__WHAT THE EXERCISE ASKS__:
Wherever "work" appears in the records below, copy the line that holds it.

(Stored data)
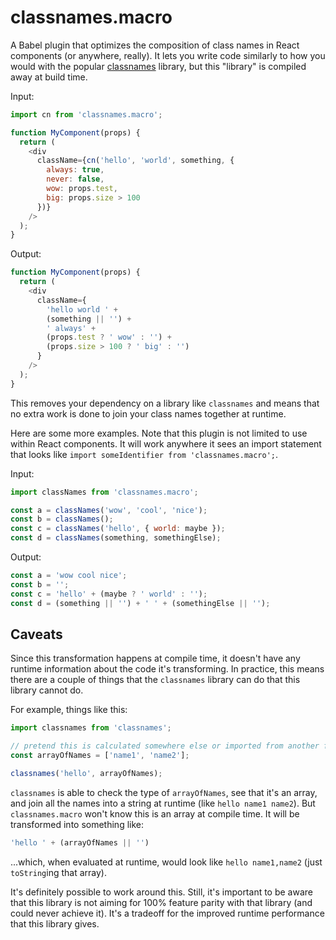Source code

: # classnames.macro

A Babel plugin that optimizes the composition of class names in React components (or anywhere, really). It lets you write code similarly to how you would with the popular [classnames](https://github.com/JedWatson/classnames) library, but this "library" is compiled away at build time.

Input:

```js
import cn from 'classnames.macro';

function MyComponent(props) {
  return (
    <div
      className={cn('hello', 'world', something, {
        always: true,
        never: false,
        wow: props.test,
        big: props.size > 100
      })}
    />
  );
}
```

Output:

```js
function MyComponent(props) {
  return (
    <div
      className={
        'hello world ' +
        (something || '') +
        ' always' +
        (props.test ? ' wow' : '') +
        (props.size > 100 ? ' big' : '')
      }
    />
  );
}
```

This removes your dependency on a library like `classnames` and means that no extra work is done to join your class names together at runtime.

Here are some more examples. Note that this plugin is not limited to use within React components. It will work anywhere it sees an import statement that looks like `import someIdentifier from 'classnames.macro';`.

Input:

```js
import classNames from 'classnames.macro';

const a = classNames('wow', 'cool', 'nice');
const b = classNames();
const c = classNames('hello', { world: maybe });
const d = classNames(something, somethingElse);
```

Output:

```js
const a = 'wow cool nice';
const b = '';
const c = 'hello' + (maybe ? ' world' : '');
const d = (something || '') + ' ' + (somethingElse || '');
```

## Caveats

Since this transformation happens at compile time, it doesn't have any runtime information about the code it's transforming. In practice, this means there are a couple of things that the `classnames` library can do that this library cannot do.

For example, things like this:

```js
import classnames from 'classnames';

// pretend this is calculated somewhere else or imported from another file
const arrayOfNames = ['name1', 'name2'];

classnames('hello', arrayOfNames);
```

`classnames` is able to check the type of `arrayOfNames`, see that it's an array, and join all the names into a string at runtime (like `hello name1 name2`). But `classnames.macro` won't know this is an array at compile time. It will be transformed into something like:

```js
'hello ' + (arrayOfNames || '')
```

...which, when evaluated at runtime, would look like `hello name1,name2` (just `toString`ing that array).

It's definitely possible to work around this. Still, it's important to be aware that this library is not aiming for 100% feature parity with that library (and could never achieve it). It's a tradeoff for the improved runtime performance that this library gives.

__RESULT FOR THIS EXERCISE__:
This removes your dependency on a library like `classnames` and means that no extra work is done to join your class names together at runtime.
Here are some more examples. Note that this plugin is not limited to use within React components. It will work anywhere it sees an import statement that looks like `import someIdentifier from 'classnames.macro';`.
It's definitely possible to work around this. Still, it's important to be aware that this library is not aiming for 100% feature parity with that library (and could never achieve it). It's a tradeoff for the improved runtime performance that this library gives.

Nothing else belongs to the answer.